Tutorial: Build a Scalable Question Answering System


  • Level: Beginner
  • Time to complete: 20 minutes
  • Nodes Used: ElasticsearchDocumentStore, BM25Retriever, FARMReader
  • Goal: After completing this tutorial, you’ll have built a scalable search system that runs on text files and can answer questions about Game of Thrones. You’ll then be able to expand this system for your needs.

Overview

Learn how to set up a question answering system that can search through complex knowledge bases and highlight answers to questions such as “Who is the father of Arya Stark?”. In this tutorial, we’ll work on a set of Wikipedia pages about Game of Thrones, but you can adapt it to search through internal wikis or a collection of financial reports, for example.

This tutorial introduces you to all the concepts needed to build such a question answering system. It also uses Haystack components, such as indexing pipelines, querying pipelines, and DocumentStores backed by external database services.

Let’s learn how to build a question answering system and discover more about the marvelous seven kingdoms!

Preparing the Colab Environment

Installing Haystack

To start, let’s install the latest release of Haystack with pip:

%%bash

pip install --upgrade pip
pip install farm-haystack[colab]

Set the logging level to INFO:

import logging

logging.basicConfig(format="%(levelname)s - %(name)s -  %(message)s", level=logging.WARNING)
logging.getLogger("haystack").setLevel(logging.INFO)

Initializing the ElasticsearchDocumentStore

A DocumentStore stores the Documents that the question answering system uses to find answers to your questions. Here, we’re using the ElasticsearchDocumentStore which connects to a running Elasticsearch service. It’s a fast and scalable text-focused storage option. This service runs independently from Haystack and persists even after the Haystack program has finished running.
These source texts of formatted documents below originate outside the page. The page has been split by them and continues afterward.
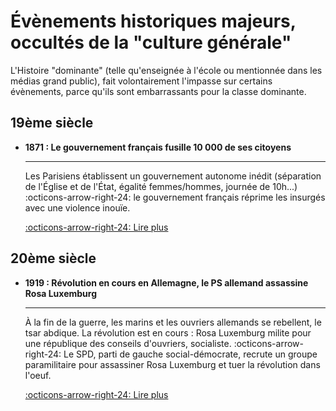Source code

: # Évènements historiques majeurs, occultés de la "culture générale"

L'Histoire "dominante" (telle qu'enseignée à l'école ou mentionnée dans les médias grand public), fait volontairement l'impasse sur certains évènements, parce qu'ils sont embarrassants pour la classe dominante.

## 19ème siècle

<div class="grid cards" markdown>

-   __1871 : Le gouvernement français fusille 10 000 de ses citoyens__

    ---

    Les Parisiens établissent un gouvernement autonome inédit (séparation de l'Église et de l'État, égalité femmes/hommes, journée de 10h...) :octicons-arrow-right-24: le gouvernement français réprime les insurgés avec une violence inouïe.

    [:octicons-arrow-right-24: Lire plus](evenements/commune_de_paris.md)

</div>

## 20ème siècle

<div class="grid cards" markdown>

-   __1919 : Révolution en cours en Allemagne, le PS allemand assassine Rosa Luxemburg__

    ---

    À la fin de la guerre, les marins et les ouvriers allemands se rebellent, le tsar abdique. La révolution est en cours : Rosa Luxemburg milite pour une république des conseils d'ouvriers, socialiste. :octicons-arrow-right-24: Le SPD, parti de gauche social-démocrate, recrute un groupe paramilitaire pour assassiner Rosa Luxemburg et tuer la révolution dans l'oeuf.

    [:octicons-arrow-right-24: Lire plus](evenements/revolution_allemande.md)

</div>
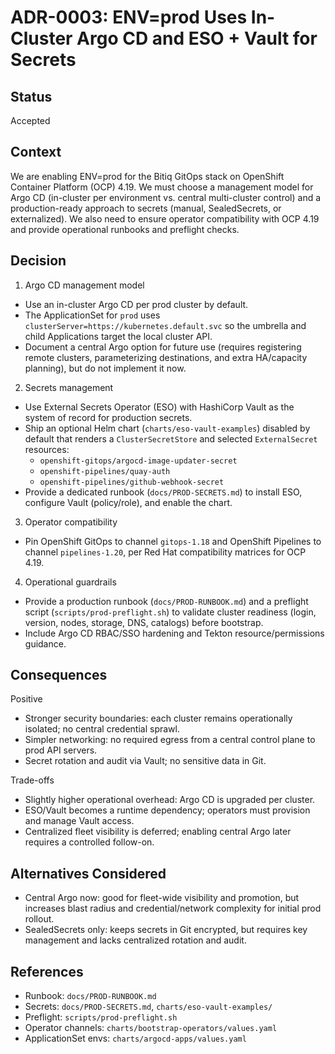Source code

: # ADR-0003: ENV=prod Uses In-Cluster Argo CD and ESO + Vault for Secrets

## Status
Accepted

## Context
We are enabling ENV=prod for the Bitiq GitOps stack on OpenShift Container Platform (OCP) 4.19. We must choose a management model for Argo CD (in-cluster per environment vs. central multi-cluster control) and a production-ready approach to secrets (manual, SealedSecrets, or externalized). We also need to ensure operator compatibility with OCP 4.19 and provide operational runbooks and preflight checks.

## Decision
1) Argo CD management model
- Use an in-cluster Argo CD per prod cluster by default.
- The ApplicationSet for `prod` uses `clusterServer=https://kubernetes.default.svc` so the umbrella and child Applications target the local cluster API.
- Document a central Argo option for future use (requires registering remote clusters, parameterizing destinations, and extra HA/capacity planning), but do not implement it now.

2) Secrets management
- Use External Secrets Operator (ESO) with HashiCorp Vault as the system of record for production secrets.
- Ship an optional Helm chart (`charts/eso-vault-examples`) disabled by default that renders a `ClusterSecretStore` and selected `ExternalSecret` resources:
  - `openshift-gitops/argocd-image-updater-secret`
  - `openshift-pipelines/quay-auth`
  - `openshift-pipelines/github-webhook-secret`
- Provide a dedicated runbook (`docs/PROD-SECRETS.md`) to install ESO, configure Vault (policy/role), and enable the chart.

3) Operator compatibility
- Pin OpenShift GitOps to channel `gitops-1.18` and OpenShift Pipelines to channel `pipelines-1.20`, per Red Hat compatibility matrices for OCP 4.19.

4) Operational guardrails
- Provide a production runbook (`docs/PROD-RUNBOOK.md`) and a preflight script (`scripts/prod-preflight.sh`) to validate cluster readiness (login, version, nodes, storage, DNS, catalogs) before bootstrap.
- Include Argo CD RBAC/SSO hardening and Tekton resource/permissions guidance.

## Consequences
Positive
- Stronger security boundaries: each cluster remains operationally isolated; no central credential sprawl.
- Simpler networking: no required egress from a central control plane to prod API servers.
- Secret rotation and audit via Vault; no sensitive data in Git.

Trade-offs
- Slightly higher operational overhead: Argo CD is upgraded per cluster.
- ESO/Vault becomes a runtime dependency; operators must provision and manage Vault access.
- Centralized fleet visibility is deferred; enabling central Argo later requires a controlled follow-on.

## Alternatives Considered
- Central Argo now: good for fleet-wide visibility and promotion, but increases blast radius and credential/network complexity for initial prod rollout.
- SealedSecrets only: keeps secrets in Git encrypted, but requires key management and lacks centralized rotation and audit.

## References
- Runbook: `docs/PROD-RUNBOOK.md`
- Secrets: `docs/PROD-SECRETS.md`, `charts/eso-vault-examples/`
- Preflight: `scripts/prod-preflight.sh`
- Operator channels: `charts/bootstrap-operators/values.yaml`
- ApplicationSet envs: `charts/argocd-apps/values.yaml`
To learn more about the DocumentStore and the different types of external databases that we support, see DocumentStore.

  1. Download, extract, and set the permissions for the Elasticsearch installation image:
%%bash

wget https://artifacts.elastic.co/downloads/elasticsearch/elasticsearch-7.9.2-linux-x86_64.tar.gz -q
tar -xzf elasticsearch-7.9.2-linux-x86_64.tar.gz
chown -R daemon:daemon elasticsearch-7.9.2
  1. Start the server:
%%bash --bg

sudo -u daemon -- elasticsearch-7.9.2/bin/elasticsearch

If you are working in an environment where Docker is available, you can also start Elasticsearch using Docker. You can do this manually, or using our launch_es() utility function.

  1. Wait 30 seconds for the server to fully start up:
import time
time.sleep(30)
  1. Initialize the ElasticsearchDocumentStore:
from haystack.utils import launch_es
launch_es()
import os
from haystack.document_stores import ElasticsearchDocumentStore

# Get the host where Elasticsearch is running, default to localhost
host = os.environ.get("ELASTICSEARCH_HOST", "localhost")

document_store = ElasticsearchDocumentStore(
    host=host,
    username="",
    password="",
    index="document"
)

ElasticsearchDocumentStore is up and running and ready to store the Documents.

Indexing Documents with a Pipeline

The next step is adding the files to the DocumentStore. The indexing pipeline turns your files into Document objects and writes them to the DocumentStore. Our indexing pipeline will have two nodes: TextConverter, which turns .txt files into Haystack Document objects, and PreProcessor, which cleans and splits the text within a Document.

Once we combine these nodes into a pipeline, the pipeline will ingest .txt file paths, preprocess them, and write them into the DocumentStore.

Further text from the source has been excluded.